Instinct took over. Lio snatched the cocooned Lynx from the ground and hurled himself backward with explosive force. The world blurred into streaks of red and gray as something sliced through the space he had just occupied.

The ground erupted.

Chitinous hand plunged into the earth, tearing through rock and resin like paper. A deafening shockwave blew through the cavern, hurling shards of debris in all directions. The impact carved a deep crater where Lio had been lying mere seconds ago.

Lio skidded to a halt, panting, heart pounding so hard it rattled his chest.
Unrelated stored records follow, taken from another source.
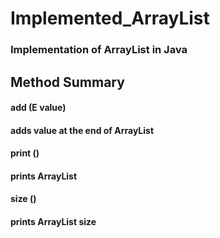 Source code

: # Implemented_ArrayList<E>

### Implementation of ArrayList in Java

## Method Summary

#### add (E value)
#### adds value at the end of ArrayList

#### print ()
#### prints ArrayList

#### size ()
#### prints ArrayList size



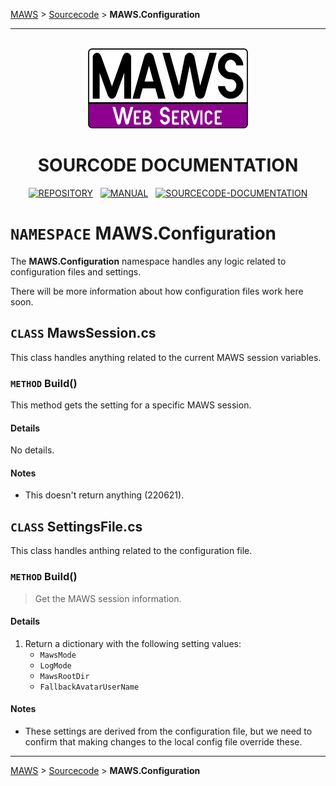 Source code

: <!-- b220624.102340 -->

[MAWS](https://github.com/spectrum-health-systems/MAWS) &gt; [Sourcecode](../Sourcecode/MAWS-Sourcecode.md) &gt;  **MAWS.Configuration**

***

<br>

<div align="center">

  <img src="../../.github/Resources/Assets/Logos/maws-logo-web-service-512x256.png" alt="MAWS logo" width="256">
  <h1> 
    SOURCODE DOCUMENTATION
  </h1>

  [![REPOSITORY](https://img.shields.io/badge/REPOSITORY-550055?style=for-the-badge)](https://github.com/spectrum-health-systems/MAWSC)&nbsp;&nbsp;&nbsp;[![MANUAL](https://img.shields.io/badge/MANUAL-550055?style=for-the-badge)](../Manual/MAWSC-Manual.md)&nbsp;&nbsp;&nbsp;[![SOURCECODE-DOCUMENTATION](https://img.shields.io/badge/SOURCECODE%20DOCUMENTATION-8e008e?style=for-the-badge)](MAWSC-Sourcecode.md)

</div>

# `NAMESPACE` MAWS.Configuration
The **MAWS.Configuration** namespace handles any logic related to configuration files and settings.

There will be more information about how configuration files work here soon.

## `CLASS` MawsSession.cs
This class handles anything related to the current MAWS session variables.

### `METHOD` Build()
This method gets the setting for a specific MAWS session.

#### Details
No details.

#### Notes
* This doesn't return anything (220621).

## `CLASS` SettingsFile.cs
This class handles anthing related to the configuration file.

### `METHOD` Build()
> Get the MAWS session information.

#### Details
1. Return a dictionary with the following setting values:
    - `MawsMode`
    - `LogMode`
    - `MawsRootDir`
    - `FallbackAvatarUserName`

#### Notes
* These settings are derived from the configuration file, but we need to confirm that making changes to the local config file override these.

***

[MAWS](https://github.com/spectrum-health-systems/MAWS) &gt; [Sourcecode](../Sourcecode/MAWS-Sourcecode.md) &gt;  **MAWS.Configuration** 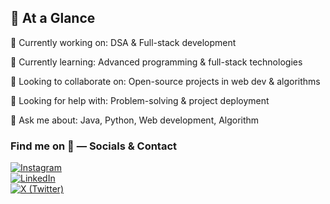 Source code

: ## 💫 **At a Glance**

🔭 Currently working on: DSA & Full-stack development

🌱 Currently learning: Advanced programming & full-stack technologies

👯 Looking to collaborate on: Open-source projects in web dev & algorithms

🤔 Looking for help with: Problem-solving & project deployment

💬 Ask me about: Java, Python, Web development, Algorithm

### Find me on 🔗 — Socials & Contact

[![Instagram](https://img.shields.io/badge/📸-Instagram-E4405F?style=for-the-badge)](https://instagram.com/your_instagram_handle)  
[![LinkedIn](https://img.shields.io/badge/💼-LinkedIn-0077B5?style=for-the-badge)](https://linkedin.com/in/yourprofile)  
[![X (Twitter)](https://img.shields.io/badge/🐦-X_Twitter-1DA1F2?style=for-the-badge)](https://x.com/your_x_handle)

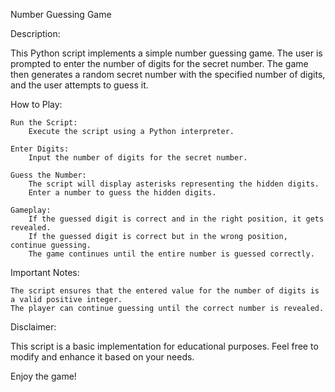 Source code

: Number Guessing Game

Description:

This Python script implements a simple number guessing game. The user is prompted to enter the number of digits for the secret number. The game then generates a random secret number with the specified number of digits, and the user attempts to guess it.

How to Play:

    Run the Script:
        Execute the script using a Python interpreter.

    Enter Digits:
        Input the number of digits for the secret number.

    Guess the Number:
        The script will display asterisks representing the hidden digits.
        Enter a number to guess the hidden digits.

    Gameplay:
        If the guessed digit is correct and in the right position, it gets revealed.
        If the guessed digit is correct but in the wrong position, continue guessing.
        The game continues until the entire number is guessed correctly.

Important Notes:

    The script ensures that the entered value for the number of digits is a valid positive integer.
    The player can continue guessing until the correct number is revealed.

Disclaimer:

This script is a basic implementation for educational purposes. Feel free to modify and enhance it based on your needs.

Enjoy the game!
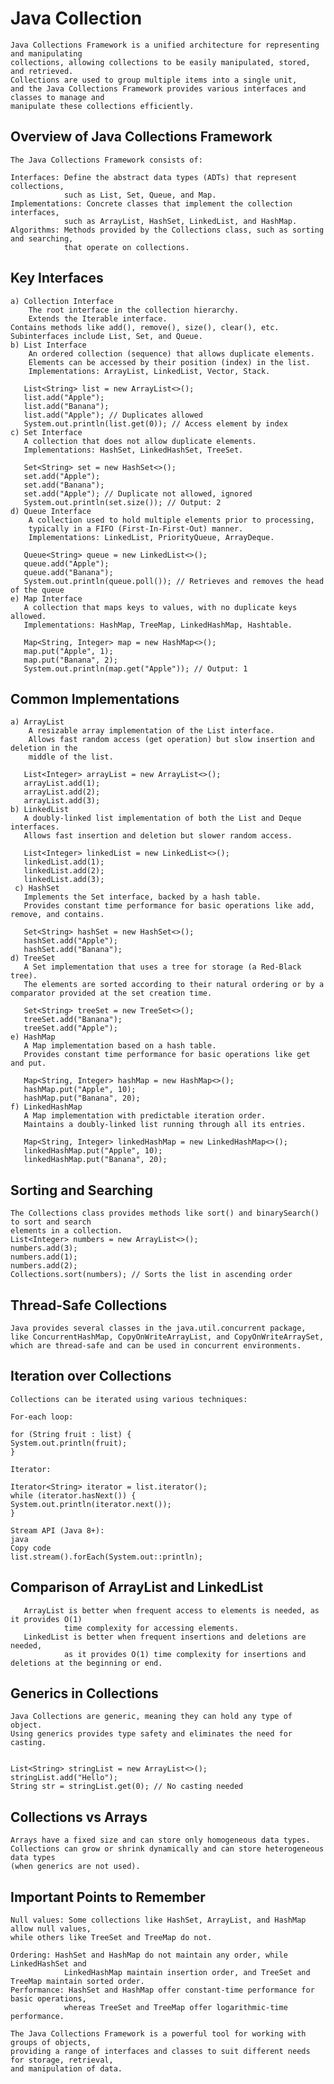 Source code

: # Java Collection

    Java Collections Framework is a unified architecture for representing and manipulating 
    collections, allowing collections to be easily manipulated, stored, and retrieved. 
    Collections are used to group multiple items into a single unit, 
    and the Java Collections Framework provides various interfaces and classes to manage and 
    manipulate these collections efficiently.

## Overview of Java Collections Framework
    The Java Collections Framework consists of:

    Interfaces: Define the abstract data types (ADTs) that represent collections, 
                such as List, Set, Queue, and Map.
    Implementations: Concrete classes that implement the collection interfaces, 
                such as ArrayList, HashSet, LinkedList, and HashMap.
    Algorithms: Methods provided by the Collections class, such as sorting and searching, 
                that operate on collections.
## Key Interfaces
    a) Collection Interface
        The root interface in the collection hierarchy.
        Extends the Iterable interface.
    Contains methods like add(), remove(), size(), clear(), etc.
    Subinterfaces include List, Set, and Queue.
    b) List Interface
        An ordered collection (sequence) that allows duplicate elements.
        Elements can be accessed by their position (index) in the list.
        Implementations: ArrayList, LinkedList, Vector, Stack.
 
       List<String> list = new ArrayList<>();
       list.add("Apple");
       list.add("Banana");
       list.add("Apple"); // Duplicates allowed
       System.out.println(list.get(0)); // Access element by index
    c) Set Interface
       A collection that does not allow duplicate elements.
       Implementations: HashSet, LinkedHashSet, TreeSet.
       
       Set<String> set = new HashSet<>();
       set.add("Apple");
       set.add("Banana");
       set.add("Apple"); // Duplicate not allowed, ignored
       System.out.println(set.size()); // Output: 2
    d) Queue Interface
        A collection used to hold multiple elements prior to processing, 
        typically in a FIFO (First-In-First-Out) manner.
        Implementations: LinkedList, PriorityQueue, ArrayDeque.
   
       Queue<String> queue = new LinkedList<>();
       queue.add("Apple");
       queue.add("Banana");
       System.out.println(queue.poll()); // Retrieves and removes the head of the queue
    e) Map Interface
       A collection that maps keys to values, with no duplicate keys allowed.
       Implementations: HashMap, TreeMap, LinkedHashMap, Hashtable.
           
       Map<String, Integer> map = new HashMap<>();
       map.put("Apple", 1);
       map.put("Banana", 2);
       System.out.println(map.get("Apple")); // Output: 1

## Common Implementations
    a) ArrayList
        A resizable array implementation of the List interface.
        Allows fast random access (get operation) but slow insertion and deletion in the 
        middle of the list.
  
       List<Integer> arrayList = new ArrayList<>();
       arrayList.add(1);
       arrayList.add(2);
       arrayList.add(3);
    b) LinkedList
       A doubly-linked list implementation of both the List and Deque interfaces.
       Allows fast insertion and deletion but slower random access.
   
       List<Integer> linkedList = new LinkedList<>();
       linkedList.add(1);
       linkedList.add(2);
       linkedList.add(3);
     c) HashSet
       Implements the Set interface, backed by a hash table.
       Provides constant time performance for basic operations like add, remove, and contains.
       
       Set<String> hashSet = new HashSet<>();
       hashSet.add("Apple");
       hashSet.add("Banana");
    d) TreeSet
       A Set implementation that uses a tree for storage (a Red-Black tree).
       The elements are sorted according to their natural ordering or by a comparator provided at the set creation time.
       
       Set<String> treeSet = new TreeSet<>();
       treeSet.add("Banana");
       treeSet.add("Apple");
    e) HashMap
       A Map implementation based on a hash table.
       Provides constant time performance for basic operations like get and put.
       
       Map<String, Integer> hashMap = new HashMap<>();
       hashMap.put("Apple", 10);
       hashMap.put("Banana", 20);
    f) LinkedHashMap
       A Map implementation with predictable iteration order.
       Maintains a doubly-linked list running through all its entries.
       
       Map<String, Integer> linkedHashMap = new LinkedHashMap<>();
       linkedHashMap.put("Apple", 10);
       linkedHashMap.put("Banana", 20);
## Sorting and Searching
    The Collections class provides methods like sort() and binarySearch() to sort and search 
    elements in a collection.
    List<Integer> numbers = new ArrayList<>();
    numbers.add(3);
    numbers.add(1);
    numbers.add(2);
    Collections.sort(numbers); // Sorts the list in ascending order
## Thread-Safe Collections
    Java provides several classes in the java.util.concurrent package, 
    like ConcurrentHashMap, CopyOnWriteArrayList, and CopyOnWriteArraySet, 
    which are thread-safe and can be used in concurrent environments.

## Iteration over Collections
    Collections can be iterated using various techniques:

    For-each loop:
    
    for (String fruit : list) {
    System.out.println(fruit);
    }

    Iterator:

    Iterator<String> iterator = list.iterator();
    while (iterator.hasNext()) {
    System.out.println(iterator.next());
    }

    Stream API (Java 8+):
    java
    Copy code
    list.stream().forEach(System.out::println);
## Comparison of ArrayList and LinkedList
       ArrayList is better when frequent access to elements is needed, as it provides O(1) 
                time complexity for accessing elements.
       LinkedList is better when frequent insertions and deletions are needed, 
                as it provides O(1) time complexity for insertions and deletions at the beginning or end.
## Generics in Collections
    Java Collections are generic, meaning they can hold any type of object. 
    Using generics provides type safety and eliminates the need for casting.


    List<String> stringList = new ArrayList<>();
    stringList.add("Hello");
    String str = stringList.get(0); // No casting needed

## Collections vs Arrays
    Arrays have a fixed size and can store only homogeneous data types.
    Collections can grow or shrink dynamically and can store heterogeneous data types 
    (when generics are not used).
##  Important Points to Remember
    Null values: Some collections like HashSet, ArrayList, and HashMap allow null values, 
    while others like TreeSet and TreeMap do not.
    
    Ordering: HashSet and HashMap do not maintain any order, while LinkedHashSet and 
                LinkedHashMap maintain insertion order, and TreeSet and TreeMap maintain sorted order.
    Performance: HashSet and HashMap offer constant-time performance for basic operations, 
                whereas TreeSet and TreeMap offer logarithmic-time performance.
    
    The Java Collections Framework is a powerful tool for working with groups of objects, 
    providing a range of interfaces and classes to suit different needs for storage, retrieval, 
    and manipulation of data.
He glanced up at the devastation — at the monster pulling its arms free from the fractured ground, its crimson eyes gleaming like molten hatred.

*No way... That power—*

This thing wasn't just another soldier of the Hive.

It was beyond even the Hive Queen herself.
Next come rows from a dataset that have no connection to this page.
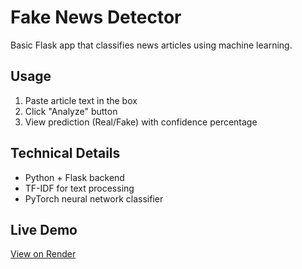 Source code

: # Fake News Detector

Basic Flask app that classifies news articles using machine learning.

## Usage
1. Paste article text in the box
2. Click "Analyze" button
3. View prediction (Real/Fake) with confidence percentage

## Technical Details
- Python + Flask backend
- TF-IDF for text processing
- PyTorch neural network classifier

## Live Demo
[View on Render](https://your-app-name.onrender.com)
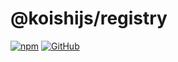 # @koishijs/registry

[![npm](https://img.shields.io/npm/v/@koishijs/registry?style=flat-square)](https://www.npmjs.com/package/@koishijs/registry)
[![GitHub](https://img.shields.io/github/license/koishijs/registry?style=flat-square)](https://github.com/koishijs/registry/blob/master/LICENSE)
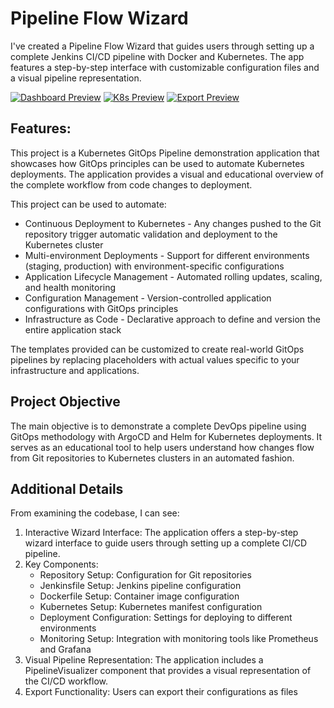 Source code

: # Pipeline Flow Wizard

I've created a Pipeline Flow Wizard that guides users through setting up a complete Jenkins CI/CD pipeline with Docker and Kubernetes. The app features a step-by-step interface with customizable configuration files and a visual pipeline representation.

[![Dashboard Preview](https://i.postimg.cc/mg9jY01s/temp-Imagew-IQZLv.avif)](https://postimg.cc/XrV931gH)
[![K8s Preview](https://i.postimg.cc/pXzk8wFt/temp-Image-WCzei5.avif)](https://postimg.cc/Ln4zF0Dy)
[![Export Preview](https://i.postimg.cc/G25Lh0nk/pipeline-flow-wizard-export.png)](https://postimg.cc/sQ5dwNXX)

## Features:

This project is a Kubernetes GitOps Pipeline demonstration application that showcases how GitOps principles can be used to automate Kubernetes deployments. The application provides a visual and educational overview of the complete workflow from code changes to deployment.

This project can be used to automate:
* Continuous Deployment to Kubernetes - Any changes pushed to the Git repository trigger automatic validation and deployment to the Kubernetes cluster
* Multi-environment Deployments - Support for different environments (staging, production) with environment-specific configurations
* Application Lifecycle Management - Automated rolling updates, scaling, and health monitoring
* Configuration Management - Version-controlled application configurations with GitOps principles
* Infrastructure as Code - Declarative approach to define and version the entire application stack

The templates provided can be customized to create real-world GitOps pipelines by replacing placeholders with actual values specific to your infrastructure and applications.

## Project Objective

The main objective is to demonstrate a complete DevOps pipeline using GitOps methodology with ArgoCD and Helm for Kubernetes deployments. It serves as an educational tool to help users understand how changes flow from Git repositories to Kubernetes clusters in an automated fashion.

## Additional Details

From examining the codebase, I can see:

1. Interactive Wizard Interface: The application offers a step-by-step wizard interface to guide users through setting up a complete CI/CD pipeline.
2. Key Components:
    * Repository Setup: Configuration for Git repositories
    * Jenkinsfile Setup: Jenkins pipeline configuration
    * Dockerfile Setup: Container image configuration
    * Kubernetes Setup: Kubernetes manifest configuration
    * Deployment Configuration: Settings for deploying to different environments
    * Monitoring Setup: Integration with monitoring tools like Prometheus and Grafana
3. Visual Pipeline Representation: The application includes a PipelineVisualizer component that provides a visual representation of the CI/CD workflow.
4. Export Functionality: Users can export their configurations as files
Something that is terrifyingly intelligent.

Lio's heart pounded like thunder in his chest as dust and resin fell like rain around him. The monster's crimson gaze locked onto him — predatory, calculating — like a hunter toying with its prey.

"This thing..." Lio whispered under his breath, his voice trembling despite his effort to steady it. "It's… even stronger than the rest of them… even stronger than the Hive Queen herself…"
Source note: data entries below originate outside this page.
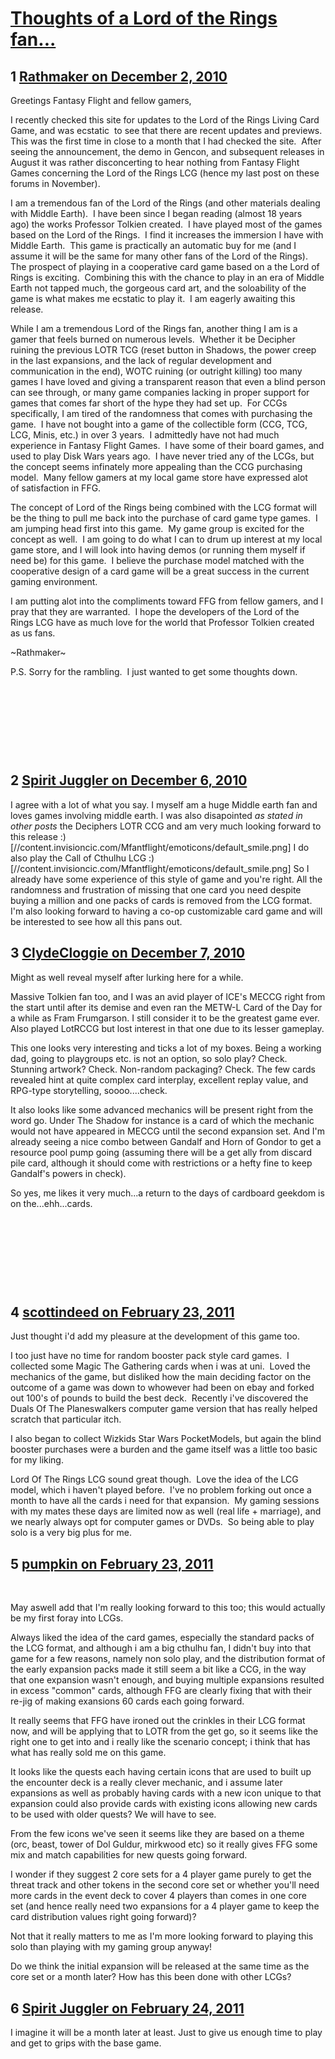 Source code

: # [Thoughts of a Lord of the Rings fan...](https://community.fantasyflightgames.com/topic/39110-thoughts-of-a-lord-of-the-rings-fan/)

## 1 [Rathmaker on December 2, 2010](https://community.fantasyflightgames.com/topic/39110-thoughts-of-a-lord-of-the-rings-fan/?do=findComment&comment=392097)

Greetings Fantasy Flight and fellow gamers,

I recently checked this site for updates to the Lord of the Rings Living Card Game, and was ecstatic  to see that there are recent updates and previews.  This was the first time in close to a month that I had checked the site.  After seeing the announcement, the demo in Gencon, and subsequent releases in August it was rather disconcerting to hear nothing from Fantasy Flight Games concerning the Lord of the Rings LCG (hence my last post on these forums in November). 

I am a tremendous fan of the Lord of the Rings (and other materials dealing with Middle Earth).  I have been since I began reading (almost 18 years ago) the works Professor Tolkien created.  I have played most of the games based on the Lord of the Rings.  I find it increases the immersion I have with Middle Earth.  This game is practically an automatic buy for me (and I assume it will be the same for many other fans of the Lord of the Rings).  The prospect of playing in a cooperative card game based on a the Lord of Rings is exciting.  Combining this with the chance to play in an era of Middle Earth not tapped much, the gorgeous card art, and the soloability of the game is what makes me ecstatic to play it.  I am eagerly awaiting this release.

While I am a tremendous Lord of the Rings fan, another thing I am is a gamer that feels burned on numerous levels.  Whether it be Decipher ruining the previous LOTR TCG (reset button in Shadows, the power creep in the last expansions, and the lack of regular development and communication in the end), WOTC ruining (or outright killing) too many games I have loved and giving a transparent reason that even a blind person can see through, or many game companies lacking in proper support for games that comes far short of the hype they had set up.  For CCGs specifically, I am tired of the randomness that comes with purchasing the game.  I have not bought into a game of the collectible form (CCG, TCG, LCG, Minis, etc.) in over 3 years.  I admittedly have not had much experience in Fantasy Flight Games.  I have some of their board games, and used to play Disk Wars years ago.  I have never tried any of the LCGs, but the concept seems infinately more appealing than the CCG purchasing model.  Many fellow gamers at my local game store have expressed alot of satisfaction in FFG.

The concept of Lord of the Rings being combined with the LCG format will be the thing to pull me back into the purchase of card game type games.  I am jumping head first into this game.  My game group is excited for the concept as well.  I am going to do what I can to drum up interest at my local game store, and I will look into having demos (or running them myself if need be) for this game.  I believe the purchase model matched with the cooperative design of a card game will be a great success in the current gaming environment. 

I am putting alot into the compliments toward FFG from fellow gamers, and I pray that they are warranted.  I hope the developers of the Lord of the Rings LCG have as much love for the world that Professor Tolkien created as us fans.

~Rathmaker~

P.S. Sorry for the rambling.  I just wanted to get some thoughts down.

 

 

 

 

## 2 [Spirit Juggler on December 6, 2010](https://community.fantasyflightgames.com/topic/39110-thoughts-of-a-lord-of-the-rings-fan/?do=findComment&comment=393505)

I agree with a lot of what you say. I myself am a huge Middle earth fan and loves games involving middle earth. I was also disapointed *as stated in other posts* the Deciphers LOTR CCG and am very much looking forward to this release :) [//content.invisioncic.com/Mfantflight/emoticons/default_smile.png] I do also play the Call of Cthulhu LCG :) [//content.invisioncic.com/Mfantflight/emoticons/default_smile.png] So I already have some experience of this style of game and you're right. All the randomness and frustration of missing that one card you need despite buying a million and one packs of cards is removed from the LCG format. I'm also looking forward to having a co-op customizable card game and will be interested to see how all this pans out.  

## 3 [ClydeCloggie on December 7, 2010](https://community.fantasyflightgames.com/topic/39110-thoughts-of-a-lord-of-the-rings-fan/?do=findComment&comment=393647)

Might as well reveal myself after lurking here for a while.

Massive Tolkien fan too, and I was an avid player of ICE's MECCG right from the start until after its demise and even ran the METW-L Card of the Day for a while as Fram Frumgarson. I still consider it to be the greatest game ever. Also played LotRCCG but lost interest in that one due to its lesser gameplay.

This one looks very interesting and ticks a lot of my boxes. Being a working dad, going to playgroups etc. is not an option, so solo play? Check.  Stunning artwork? Check. Non-random packaging? Check. The few cards revealed hint at quite complex card interplay, excellent replay value, and RPG-type storytelling, soooo....check.

It also looks like some advanced mechanics will be present right from the word go. Under The Shadow for instance is a card of which the mechanic would not have appeared in MECCG until the second expansion set. And I'm already seeing a nice combo between Gandalf and Horn of Gondor to get a resource pool pump going (assuming there will be a get ally from discard pile card, although it should come with restrictions or a hefty fine to keep Gandalf's powers in check).

So yes, me likes it very much...a return to the days of cardboard geekdom is on the...ehh...cards.

 

 

 

 

## 4 [scottindeed on February 23, 2011](https://community.fantasyflightgames.com/topic/39110-thoughts-of-a-lord-of-the-rings-fan/?do=findComment&comment=428500)

Just thought i'd add my pleasure at the development of this game too.

I too just have no time for random booster pack style card games.  I collected some Magic The Gathering cards when i was at uni.  Loved the mechanics of the game, but disliked how the main deciding factor on the outcome of a game was down to whowever had been on ebay and forked out 100's of pounds to build the best deck.  Recently i've discovered the Duals Of The Planeswalkers computer game version that has really helped scratch that particular itch.

I also began to collect Wizkids Star Wars PocketModels, but again the blind booster purchases were a burden and the game itself was a little too basic for my liking.

Lord Of The Rings LCG sound great though.  Love the idea of the LCG model, which i haven't played before.  I've no problem forking out once a month to have all the cards i need for that expansion.  My gaming sessions with my mates these days are limited now as well (real life + marriage), and we nearly always opt for computer games or DVDs.  So being able to play solo is a very big plus for me.

## 5 [pumpkin on February 23, 2011](https://community.fantasyflightgames.com/topic/39110-thoughts-of-a-lord-of-the-rings-fan/?do=findComment&comment=428686)

 

May aswell add that I'm really looking forward to this too; this would actually be my first foray into LCGs.

Always liked the idea of the card games, especially the standard packs of the LCG format, and although i am a big cthulhu fan, I didn't buy into that game for a few reasons, namely non solo play, and the distribution format of the early expansion packs made it still seem a bit like a CCG, in the way that one expansion wasn't enough, and buying multiple expansions resulted in excess "common" cards, although FFG are clearly fixing that with their re-jig of making exansions 60 cards each going forward.

It really seems that FFG have ironed out the crinkles in their LCG format now, and will be applying that to LOTR from the get go, so it seems like the right one to get into and i really like the scenario concept; i think that has what has really sold me on this game.

It looks like the quests each having certain icons that are used to built up the encounter deck is a really clever mechanic, and i assume later expansions as well as probably having cards with a new icon unique to that expansion could also provide cards with existing icons allowing new cards to be used with older quests? We will have to see.

From the few icons we've seen it seems like they are based on a theme (orc, beast, tower of Dol Guldur, mirkwood etc) so it really gives FFG some mix and match capabilities for new quests going forward.

I wonder if they suggest 2 core sets for a 4 player game purely to get the threat track and other tokens in the second core set or whether you'll need more cards in the event deck to cover 4 players than comes in one core set (and hence really need two expansions for a 4 player game to keep the card distribution values right going forward)?

Not that it really matters to me as I'm more looking forward to playing this solo than playing with my gaming group anyway!

Do we think the initial expansion will be released at the same time as the core set or a month later? How has this been done with other LCGs?

## 6 [Spirit Juggler on February 24, 2011](https://community.fantasyflightgames.com/topic/39110-thoughts-of-a-lord-of-the-rings-fan/?do=findComment&comment=428959)

I imagine it will be a month later at least. Just to give us enough time to play and get to grips with the base game. 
Before he could regain his footing, two figures dropped beside him — the masked strangers.

The one in black and blue slid to his left, sword already drawn, energy crackling faintly along the blade's edge. The one in black and yellow moved to his right, her dual blades humming with a faint amber light.

The blue-masked stranger spoke first, his voice calm but firm beneath the distortion of his mask.

"Stay sharp. That thing—" he nodded toward the towering insectoid horror that was flexing its six limbs, resin dripping from its claws, "—it's no ordinary Bug-Man. If I'm right, that's the alpha variant of their species, possibly the Breacher of this dungeon."

"Meaning it's the boss that created and maintaining this bubble of reality," the yellow-masked woman muttered, sliding into a combat stance. "And it seems it won't let any of us walk out alive."

Lio gritted his teeth, adjusting his grip on Lynx's cocooned form. The weight felt heavier than ever — not just physically, but as if the burden of survival itself pressed against his shoulders.

Steam hissed from ruptured vents in the Hive Queen's corpse. The light dimmed, leaving only the faint red glow from the Alpha Bug-Man's body — its eyes burning like molten coals in the dark.

Then it moved.

A sound unlike anything Lio had ever heard ripped through the cavern — a screech so intense it shattered what little light remained. The ground *trembled*, stalactites cracked and fell from the ceiling, and Lio's vision blurred from the sheer sonic pressure and his ears becoming numb with pain.

The masked duo braced themselves, weapons raised, as the Alpha Bug-Man let out another roar that shook their bones — before vanishing in a blur of speed, lunging straight toward them.